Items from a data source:
▽

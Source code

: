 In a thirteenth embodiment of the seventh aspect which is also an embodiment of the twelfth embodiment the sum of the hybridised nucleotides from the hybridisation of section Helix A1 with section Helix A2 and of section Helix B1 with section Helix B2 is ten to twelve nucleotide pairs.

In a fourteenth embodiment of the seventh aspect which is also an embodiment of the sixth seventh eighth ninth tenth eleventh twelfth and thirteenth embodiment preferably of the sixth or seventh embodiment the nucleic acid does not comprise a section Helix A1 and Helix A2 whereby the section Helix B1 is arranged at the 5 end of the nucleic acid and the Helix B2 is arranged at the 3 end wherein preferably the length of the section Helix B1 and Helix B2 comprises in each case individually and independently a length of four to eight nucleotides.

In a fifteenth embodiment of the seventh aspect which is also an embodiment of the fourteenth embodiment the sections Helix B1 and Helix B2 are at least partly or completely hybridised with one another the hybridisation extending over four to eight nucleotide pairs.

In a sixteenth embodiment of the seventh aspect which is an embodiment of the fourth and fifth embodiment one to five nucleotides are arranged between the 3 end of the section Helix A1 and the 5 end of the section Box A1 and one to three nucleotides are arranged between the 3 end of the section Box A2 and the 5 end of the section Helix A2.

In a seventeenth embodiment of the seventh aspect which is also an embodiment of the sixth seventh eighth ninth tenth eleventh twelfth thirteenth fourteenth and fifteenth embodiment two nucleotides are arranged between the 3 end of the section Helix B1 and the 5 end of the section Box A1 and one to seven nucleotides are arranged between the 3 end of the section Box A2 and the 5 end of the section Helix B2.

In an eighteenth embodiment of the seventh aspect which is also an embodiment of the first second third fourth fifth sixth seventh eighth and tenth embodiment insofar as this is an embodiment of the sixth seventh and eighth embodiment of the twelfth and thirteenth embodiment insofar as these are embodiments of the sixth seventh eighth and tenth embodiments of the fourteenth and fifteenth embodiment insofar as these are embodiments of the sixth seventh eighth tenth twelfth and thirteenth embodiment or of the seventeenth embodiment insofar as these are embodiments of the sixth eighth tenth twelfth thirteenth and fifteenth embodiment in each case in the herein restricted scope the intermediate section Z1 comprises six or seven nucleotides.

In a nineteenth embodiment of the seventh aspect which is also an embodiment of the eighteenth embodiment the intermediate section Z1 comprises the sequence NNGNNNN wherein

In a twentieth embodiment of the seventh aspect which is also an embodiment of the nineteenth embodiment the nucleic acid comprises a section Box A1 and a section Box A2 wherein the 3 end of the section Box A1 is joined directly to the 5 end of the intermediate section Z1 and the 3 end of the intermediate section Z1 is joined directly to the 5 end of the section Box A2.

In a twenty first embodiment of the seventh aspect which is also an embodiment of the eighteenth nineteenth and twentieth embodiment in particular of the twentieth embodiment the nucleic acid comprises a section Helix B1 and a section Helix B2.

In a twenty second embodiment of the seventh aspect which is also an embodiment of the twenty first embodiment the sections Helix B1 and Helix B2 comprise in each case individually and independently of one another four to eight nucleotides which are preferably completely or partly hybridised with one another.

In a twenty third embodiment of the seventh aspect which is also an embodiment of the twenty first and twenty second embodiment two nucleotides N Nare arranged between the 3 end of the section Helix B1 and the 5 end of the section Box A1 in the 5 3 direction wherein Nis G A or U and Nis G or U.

△

## [AIM OF THE EXERCISE]
Repeat the records verbatim, every one of them.

## [ANSWER SECTION]
Source code

: In a thirteenth embodiment of the seventh aspect which is also an embodiment of the twelfth embodiment the sum of the hybridised nucleotides from the hybridisation of section Helix A1 with section Helix A2 and of section Helix B1 with section Helix B2 is ten to twelve nucleotide pairs.

In a fourteenth embodiment of the seventh aspect which is also an embodiment of the sixth seventh eighth ninth tenth eleventh twelfth and thirteenth embodiment preferably of the sixth or seventh embodiment the nucleic acid does not comprise a section Helix A1 and Helix A2 whereby the section Helix B1 is arranged at the 5 end of the nucleic acid and the Helix B2 is arranged at the 3 end wherein preferably the length of the section Helix B1 and Helix B2 comprises in each case individually and independently a length of four to eight nucleotides.

In a fifteenth embodiment of the seventh aspect which is also an embodiment of the fourteenth embodiment the sections Helix B1 and Helix B2 are at least partly or completely hybridised with one another the hybridisation extending over four to eight nucleotide pairs.

In a sixteenth embodiment of the seventh aspect which is an embodiment of the fourth and fifth embodiment one to five nucleotides are arranged between the 3 end of the section Helix A1 and the 5 end of the section Box A1 and one to three nucleotides are arranged between the 3 end of the section Box A2 and the 5 end of the section Helix A2.

In a seventeenth embodiment of the seventh aspect which is also an embodiment of the sixth seventh eighth ninth tenth eleventh twelfth thirteenth fourteenth and fifteenth embodiment two nucleotides are arranged between the 3 end of the section Helix B1 and the 5 end of the section Box A1 and one to seven nucleotides are arranged between the 3 end of the section Box A2 and the 5 end of the section Helix B2.

In an eighteenth embodiment of the seventh aspect which is also an embodiment of the first second third fourth fifth sixth seventh eighth and tenth embodiment insofar as this is an embodiment of the sixth seventh and eighth embodiment of the twelfth and thirteenth embodiment insofar as these are embodiments of the sixth seventh eighth and tenth embodiments of the fourteenth and fifteenth embodiment insofar as these are embodiments of the sixth seventh eighth tenth twelfth and thirteenth embodiment or of the seventeenth embodiment insofar as these are embodiments of the sixth eighth tenth twelfth thirteenth and fifteenth embodiment in each case in the herein restricted scope the intermediate section Z1 comprises six or seven nucleotides.

In a nineteenth embodiment of the seventh aspect which is also an embodiment of the eighteenth embodiment the intermediate section Z1 comprises the sequence NNGNNNN wherein

In a twentieth embodiment of the seventh aspect which is also an embodiment of the nineteenth embodiment the nucleic acid comprises a section Box A1 and a section Box A2 wherein the 3 end of the section Box A1 is joined directly to the 5 end of the intermediate section Z1 and the 3 end of the intermediate section Z1 is joined directly to the 5 end of the section Box A2.

In a twenty first embodiment of the seventh aspect which is also an embodiment of the eighteenth nineteenth and twentieth embodiment in particular of the twentieth embodiment the nucleic acid comprises a section Helix B1 and a section Helix B2.

In a twenty second embodiment of the seventh aspect which is also an embodiment of the twenty first embodiment the sections Helix B1 and Helix B2 comprise in each case individually and independently of one another four to eight nucleotides which are preferably completely or partly hybridised with one another.

In a twenty third embodiment of the seventh aspect which is also an embodiment of the twenty first and twenty second embodiment two nucleotides N Nare arranged between the 3 end of the section Helix B1 and the 5 end of the section Box A1 in the 5 3 direction wherein Nis G A or U and Nis G or U.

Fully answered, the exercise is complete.